--- Entries shown Enclosed Below ---

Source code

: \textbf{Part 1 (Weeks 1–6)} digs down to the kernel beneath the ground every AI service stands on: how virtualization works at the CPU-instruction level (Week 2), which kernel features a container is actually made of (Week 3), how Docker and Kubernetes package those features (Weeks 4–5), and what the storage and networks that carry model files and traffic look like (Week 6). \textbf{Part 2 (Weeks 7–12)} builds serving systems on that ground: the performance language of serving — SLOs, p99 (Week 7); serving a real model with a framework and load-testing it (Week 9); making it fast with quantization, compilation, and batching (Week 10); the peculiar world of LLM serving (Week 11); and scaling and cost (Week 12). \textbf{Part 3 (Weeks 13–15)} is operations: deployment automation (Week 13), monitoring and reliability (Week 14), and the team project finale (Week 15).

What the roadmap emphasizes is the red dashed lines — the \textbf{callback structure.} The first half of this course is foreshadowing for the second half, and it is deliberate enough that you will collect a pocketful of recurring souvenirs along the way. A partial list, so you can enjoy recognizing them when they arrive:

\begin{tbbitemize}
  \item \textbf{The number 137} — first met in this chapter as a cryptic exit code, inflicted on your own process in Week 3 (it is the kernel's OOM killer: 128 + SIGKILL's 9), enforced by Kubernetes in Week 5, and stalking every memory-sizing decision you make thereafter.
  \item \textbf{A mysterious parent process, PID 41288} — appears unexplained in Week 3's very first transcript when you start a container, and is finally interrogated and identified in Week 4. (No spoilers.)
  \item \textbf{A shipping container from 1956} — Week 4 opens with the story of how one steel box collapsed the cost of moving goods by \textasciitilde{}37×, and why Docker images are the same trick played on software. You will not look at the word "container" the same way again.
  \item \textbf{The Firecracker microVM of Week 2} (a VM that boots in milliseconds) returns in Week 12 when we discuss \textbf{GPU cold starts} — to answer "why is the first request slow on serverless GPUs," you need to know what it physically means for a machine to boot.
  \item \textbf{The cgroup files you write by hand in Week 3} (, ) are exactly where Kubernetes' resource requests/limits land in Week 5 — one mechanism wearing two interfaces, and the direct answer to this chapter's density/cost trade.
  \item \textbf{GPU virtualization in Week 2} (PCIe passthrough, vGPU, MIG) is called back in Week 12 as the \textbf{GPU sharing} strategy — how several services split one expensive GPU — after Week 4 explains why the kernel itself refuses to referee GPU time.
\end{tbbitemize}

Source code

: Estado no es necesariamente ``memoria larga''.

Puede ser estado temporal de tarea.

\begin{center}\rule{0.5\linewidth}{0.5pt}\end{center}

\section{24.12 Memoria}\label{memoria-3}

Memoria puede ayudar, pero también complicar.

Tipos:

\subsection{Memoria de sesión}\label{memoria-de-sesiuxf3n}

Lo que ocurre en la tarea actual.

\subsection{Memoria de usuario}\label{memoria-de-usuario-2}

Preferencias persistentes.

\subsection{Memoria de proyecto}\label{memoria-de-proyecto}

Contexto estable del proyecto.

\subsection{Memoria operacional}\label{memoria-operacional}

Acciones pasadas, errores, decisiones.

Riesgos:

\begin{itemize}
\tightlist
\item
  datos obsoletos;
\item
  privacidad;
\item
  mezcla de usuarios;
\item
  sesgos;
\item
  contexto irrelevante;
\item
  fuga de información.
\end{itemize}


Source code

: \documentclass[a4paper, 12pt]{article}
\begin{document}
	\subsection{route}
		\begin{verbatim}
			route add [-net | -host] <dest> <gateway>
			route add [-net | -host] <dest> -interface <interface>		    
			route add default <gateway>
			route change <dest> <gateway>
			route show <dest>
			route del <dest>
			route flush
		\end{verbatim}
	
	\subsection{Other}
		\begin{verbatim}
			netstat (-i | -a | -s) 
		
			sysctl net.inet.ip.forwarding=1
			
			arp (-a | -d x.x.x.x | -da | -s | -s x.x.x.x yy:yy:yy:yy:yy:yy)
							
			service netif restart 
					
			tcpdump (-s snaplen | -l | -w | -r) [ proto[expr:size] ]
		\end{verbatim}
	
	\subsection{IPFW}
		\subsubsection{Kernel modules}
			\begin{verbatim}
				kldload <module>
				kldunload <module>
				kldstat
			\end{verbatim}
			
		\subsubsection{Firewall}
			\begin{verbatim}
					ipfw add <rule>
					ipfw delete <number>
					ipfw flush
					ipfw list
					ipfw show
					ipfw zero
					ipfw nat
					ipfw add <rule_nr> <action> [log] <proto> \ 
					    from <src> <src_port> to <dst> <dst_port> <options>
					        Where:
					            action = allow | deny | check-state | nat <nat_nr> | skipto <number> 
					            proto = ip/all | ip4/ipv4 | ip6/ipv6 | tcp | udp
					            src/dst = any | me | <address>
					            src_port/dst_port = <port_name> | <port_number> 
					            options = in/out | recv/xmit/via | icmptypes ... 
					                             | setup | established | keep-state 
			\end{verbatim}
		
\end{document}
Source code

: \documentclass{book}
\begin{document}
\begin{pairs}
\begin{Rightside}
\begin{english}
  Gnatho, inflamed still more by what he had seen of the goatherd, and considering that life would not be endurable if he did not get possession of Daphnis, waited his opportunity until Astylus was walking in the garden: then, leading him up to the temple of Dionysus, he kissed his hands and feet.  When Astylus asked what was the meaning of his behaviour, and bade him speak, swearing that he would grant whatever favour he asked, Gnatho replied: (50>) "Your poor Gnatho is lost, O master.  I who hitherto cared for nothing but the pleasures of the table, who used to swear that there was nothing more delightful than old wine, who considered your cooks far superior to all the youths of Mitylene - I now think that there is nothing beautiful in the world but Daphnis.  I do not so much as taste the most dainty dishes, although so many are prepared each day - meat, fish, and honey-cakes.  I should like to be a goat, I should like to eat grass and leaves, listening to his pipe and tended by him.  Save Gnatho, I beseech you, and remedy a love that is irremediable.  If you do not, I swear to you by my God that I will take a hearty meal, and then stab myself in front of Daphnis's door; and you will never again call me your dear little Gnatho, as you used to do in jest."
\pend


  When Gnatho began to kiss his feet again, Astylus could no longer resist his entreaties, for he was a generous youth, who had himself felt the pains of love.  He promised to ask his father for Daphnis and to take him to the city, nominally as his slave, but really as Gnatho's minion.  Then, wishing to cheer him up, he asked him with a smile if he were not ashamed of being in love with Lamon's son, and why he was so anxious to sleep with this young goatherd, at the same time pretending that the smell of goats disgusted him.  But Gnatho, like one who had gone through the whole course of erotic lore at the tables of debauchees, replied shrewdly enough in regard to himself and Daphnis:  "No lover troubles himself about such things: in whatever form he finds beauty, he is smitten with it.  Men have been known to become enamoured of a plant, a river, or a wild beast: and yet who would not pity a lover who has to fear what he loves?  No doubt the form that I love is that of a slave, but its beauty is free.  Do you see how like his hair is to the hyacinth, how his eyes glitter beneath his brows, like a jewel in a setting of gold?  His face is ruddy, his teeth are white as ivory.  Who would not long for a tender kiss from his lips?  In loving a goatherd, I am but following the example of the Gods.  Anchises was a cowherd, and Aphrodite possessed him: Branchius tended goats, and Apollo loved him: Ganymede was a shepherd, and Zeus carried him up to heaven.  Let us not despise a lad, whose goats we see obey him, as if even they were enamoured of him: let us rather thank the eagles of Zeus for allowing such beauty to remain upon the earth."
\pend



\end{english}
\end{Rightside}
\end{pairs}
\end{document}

--- End of Enclosed Entries shown ---

Assigned task: Write out each entry again, character for character.

Expected answer:
Source code

: \textbf{Part 1 (Weeks 1–6)} digs down to the kernel beneath the ground every AI service stands on: how virtualization works at the CPU-instruction level (Week 2), which kernel features a container is actually made of (Week 3), how Docker and Kubernetes package those features (Weeks 4–5), and what the storage and networks that carry model files and traffic look like (Week 6). \textbf{Part 2 (Weeks 7–12)} builds serving systems on that ground: the performance language of serving — SLOs, p99 (Week 7); serving a real model with a framework and load-testing it (Week 9); making it fast with quantization, compilation, and batching (Week 10); the peculiar world of LLM serving (Week 11); and scaling and cost (Week 12). \textbf{Part 3 (Weeks 13–15)} is operations: deployment automation (Week 13), monitoring and reliability (Week 14), and the team project finale (Week 15).

What the roadmap emphasizes is the red dashed lines — the \textbf{callback structure.} The first half of this course is foreshadowing for the second half, and it is deliberate enough that you will collect a pocketful of recurring souvenirs along the way. A partial list, so you can enjoy recognizing them when they arrive:

\begin{tbbitemize}
  \item \textbf{The number 137} — first met in this chapter as a cryptic exit code, inflicted on your own process in Week 3 (it is the kernel's OOM killer: 128 + SIGKILL's 9), enforced by Kubernetes in Week 5, and stalking every memory-sizing decision you make thereafter.
  \item \textbf{A mysterious parent process, PID 41288} — appears unexplained in Week 3's very first transcript when you start a container, and is finally interrogated and identified in Week 4. (No spoilers.)
  \item \textbf{A shipping container from 1956} — Week 4 opens with the story of how one steel box collapsed the cost of moving goods by \textasciitilde{}37×, and why Docker images are the same trick played on software. You will not look at the word "container" the same way again.
  \item \textbf{The Firecracker microVM of Week 2} (a VM that boots in milliseconds) returns in Week 12 when we discuss \textbf{GPU cold starts} — to answer "why is the first request slow on serverless GPUs," you need to know what it physically means for a machine to boot.
  \item \textbf{The cgroup files you write by hand in Week 3} (, ) are exactly where Kubernetes' resource requests/limits land in Week 5 — one mechanism wearing two interfaces, and the direct answer to this chapter's density/cost trade.
  \item \textbf{GPU virtualization in Week 2} (PCIe passthrough, vGPU, MIG) is called back in Week 12 as the \textbf{GPU sharing} strategy — how several services split one expensive GPU — after Week 4 explains why the kernel itself refuses to referee GPU time.
\end{tbbitemize}

Source code

: Estado no es necesariamente ``memoria larga''.

Puede ser estado temporal de tarea.

\begin{center}\rule{0.5\linewidth}{0.5pt}\end{center}

\section{24.12 Memoria}\label{memoria-3}

Memoria puede ayudar, pero también complicar.

Tipos:

\subsection{Memoria de sesión}\label{memoria-de-sesiuxf3n}

Lo que ocurre en la tarea actual.

\subsection{Memoria de usuario}\label{memoria-de-usuario-2}

Preferencias persistentes.

\subsection{Memoria de proyecto}\label{memoria-de-proyecto}

Contexto estable del proyecto.

\subsection{Memoria operacional}\label{memoria-operacional}

Acciones pasadas, errores, decisiones.

Riesgos:

\begin{itemize}
\tightlist
\item
  datos obsoletos;
\item
  privacidad;
\item
  mezcla de usuarios;
\item
  sesgos;
\item
  contexto irrelevante;
\item
  fuga de información.
\end{itemize}


Source code

: \documentclass[a4paper, 12pt]{article}
\begin{document}
	\subsection{route}
		\begin{verbatim}
			route add [-net | -host] <dest> <gateway>
			route add [-net | -host] <dest> -interface <interface>		    
			route add default <gateway>
			route change <dest> <gateway>
			route show <dest>
			route del <dest>
			route flush
		\end{verbatim}
	
	\subsection{Other}
		\begin{verbatim}
			netstat (-i | -a | -s) 
		
			sysctl net.inet.ip.forwarding=1
			
			arp (-a | -d x.x.x.x | -da | -s | -s x.x.x.x yy:yy:yy:yy:yy:yy)
							
			service netif restart 
					
			tcpdump (-s snaplen | -l | -w | -r) [ proto[expr:size] ]
		\end{verbatim}
	
	\subsection{IPFW}
		\subsubsection{Kernel modules}
			\begin{verbatim}
				kldload <module>
				kldunload <module>
				kldstat
			\end{verbatim}
			
		\subsubsection{Firewall}
			\begin{verbatim}
					ipfw add <rule>
					ipfw delete <number>
					ipfw flush
					ipfw list
					ipfw show
					ipfw zero
					ipfw nat
					ipfw add <rule_nr> <action> [log] <proto> \ 
					    from <src> <src_port> to <dst> <dst_port> <options>
					        Where:
					            action = allow | deny | check-state | nat <nat_nr> | skipto <number> 
					            proto = ip/all | ip4/ipv4 | ip6/ipv6 | tcp | udp
					            src/dst = any | me | <address>
					            src_port/dst_port = <port_name> | <port_number> 
					            options = in/out | recv/xmit/via | icmptypes ... 
					                             | setup | established | keep-state 
			\end{verbatim}
		
\end{document}
Source code

: \documentclass{book}
\begin{document}
\begin{pairs}
\begin{Rightside}
\begin{english}
  Gnatho, inflamed still more by what he had seen of the goatherd, and considering that life would not be endurable if he did not get possession of Daphnis, waited his opportunity until Astylus was walking in the garden: then, leading him up to the temple of Dionysus, he kissed his hands and feet.  When Astylus asked what was the meaning of his behaviour, and bade him speak, swearing that he would grant whatever favour he asked, Gnatho replied: (50>) "Your poor Gnatho is lost, O master.  I who hitherto cared for nothing but the pleasures of the table, who used to swear that there was nothing more delightful than old wine, who considered your cooks far superior to all the youths of Mitylene - I now think that there is nothing beautiful in the world but Daphnis.  I do not so much as taste the most dainty dishes, although so many are prepared each day - meat, fish, and honey-cakes.  I should like to be a goat, I should like to eat grass and leaves, listening to his pipe and tended by him.  Save Gnatho, I beseech you, and remedy a love that is irremediable.  If you do not, I swear to you by my God that I will take a hearty meal, and then stab myself in front of Daphnis's door; and you will never again call me your dear little Gnatho, as you used to do in jest."
\pend


  When Gnatho began to kiss his feet again, Astylus could no longer resist his entreaties, for he was a generous youth, who had himself felt the pains of love.  He promised to ask his father for Daphnis and to take him to the city, nominally as his slave, but really as Gnatho's minion.  Then, wishing to cheer him up, he asked him with a smile if he were not ashamed of being in love with Lamon's son, and why he was so anxious to sleep with this young goatherd, at the same time pretending that the smell of goats disgusted him.  But Gnatho, like one who had gone through the whole course of erotic lore at the tables of debauchees, replied shrewdly enough in regard to himself and Daphnis:  "No lover troubles himself about such things: in whatever form he finds beauty, he is smitten with it.  Men have been known to become enamoured of a plant, a river, or a wild beast: and yet who would not pity a lover who has to fear what he loves?  No doubt the form that I love is that of a slave, but its beauty is free.  Do you see how like his hair is to the hyacinth, how his eyes glitter beneath his brows, like a jewel in a setting of gold?  His face is ruddy, his teeth are white as ivory.  Who would not long for a tender kiss from his lips?  In loving a goatherd, I am but following the example of the Gods.  Anchises was a cowherd, and Aphrodite possessed him: Branchius tended goats, and Apollo loved him: Ganymede was a shepherd, and Zeus carried him up to heaven.  Let us not despise a lad, whose goats we see obey him, as if even they were enamoured of him: let us rather thank the eagles of Zeus for allowing such beauty to remain upon the earth."
\pend



\end{english}
\end{Rightside}
\end{pairs}
\end{document}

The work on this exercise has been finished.